### Your task
Where does the string "based" appear in the records? Copy every line that contains it.

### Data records
****************************************

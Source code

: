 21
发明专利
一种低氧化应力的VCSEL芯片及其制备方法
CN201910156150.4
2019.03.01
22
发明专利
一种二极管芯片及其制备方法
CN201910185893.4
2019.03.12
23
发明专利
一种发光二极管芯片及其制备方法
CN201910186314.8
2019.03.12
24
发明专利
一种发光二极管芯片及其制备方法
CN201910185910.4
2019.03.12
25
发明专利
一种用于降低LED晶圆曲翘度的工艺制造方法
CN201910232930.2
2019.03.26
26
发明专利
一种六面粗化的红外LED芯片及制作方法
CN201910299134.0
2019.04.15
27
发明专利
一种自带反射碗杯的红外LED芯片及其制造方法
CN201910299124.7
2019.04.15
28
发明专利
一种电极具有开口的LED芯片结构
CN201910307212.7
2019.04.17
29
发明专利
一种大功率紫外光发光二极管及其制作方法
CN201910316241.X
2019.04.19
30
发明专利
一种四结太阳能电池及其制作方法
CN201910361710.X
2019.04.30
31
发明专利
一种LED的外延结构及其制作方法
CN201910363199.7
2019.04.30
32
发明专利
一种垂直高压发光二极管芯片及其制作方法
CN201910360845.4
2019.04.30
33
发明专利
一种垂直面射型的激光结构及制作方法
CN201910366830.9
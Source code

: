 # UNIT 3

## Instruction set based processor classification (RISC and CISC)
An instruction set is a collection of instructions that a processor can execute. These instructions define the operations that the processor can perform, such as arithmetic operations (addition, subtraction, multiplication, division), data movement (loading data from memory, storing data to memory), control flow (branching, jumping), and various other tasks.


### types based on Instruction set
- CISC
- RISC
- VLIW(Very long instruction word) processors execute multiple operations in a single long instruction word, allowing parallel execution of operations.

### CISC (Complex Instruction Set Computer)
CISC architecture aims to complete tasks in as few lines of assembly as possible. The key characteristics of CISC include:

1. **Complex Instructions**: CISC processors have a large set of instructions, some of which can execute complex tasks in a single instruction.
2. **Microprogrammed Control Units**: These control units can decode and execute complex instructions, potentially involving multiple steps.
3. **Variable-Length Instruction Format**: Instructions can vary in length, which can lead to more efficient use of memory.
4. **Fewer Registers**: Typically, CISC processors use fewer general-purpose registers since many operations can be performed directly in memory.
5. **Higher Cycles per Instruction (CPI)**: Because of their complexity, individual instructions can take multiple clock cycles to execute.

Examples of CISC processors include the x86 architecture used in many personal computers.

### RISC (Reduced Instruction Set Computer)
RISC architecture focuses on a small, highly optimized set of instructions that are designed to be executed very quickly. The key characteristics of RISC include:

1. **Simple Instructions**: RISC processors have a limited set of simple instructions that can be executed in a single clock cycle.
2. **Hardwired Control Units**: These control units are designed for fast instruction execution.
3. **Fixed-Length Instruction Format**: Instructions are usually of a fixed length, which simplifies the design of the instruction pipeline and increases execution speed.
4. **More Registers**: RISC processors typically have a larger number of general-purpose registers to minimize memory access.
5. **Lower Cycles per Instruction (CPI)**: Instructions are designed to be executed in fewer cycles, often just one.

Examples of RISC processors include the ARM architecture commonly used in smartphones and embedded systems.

****************************************

### Written solution
## Instruction set based processor classification (RISC and CISC)
### types based on Instruction set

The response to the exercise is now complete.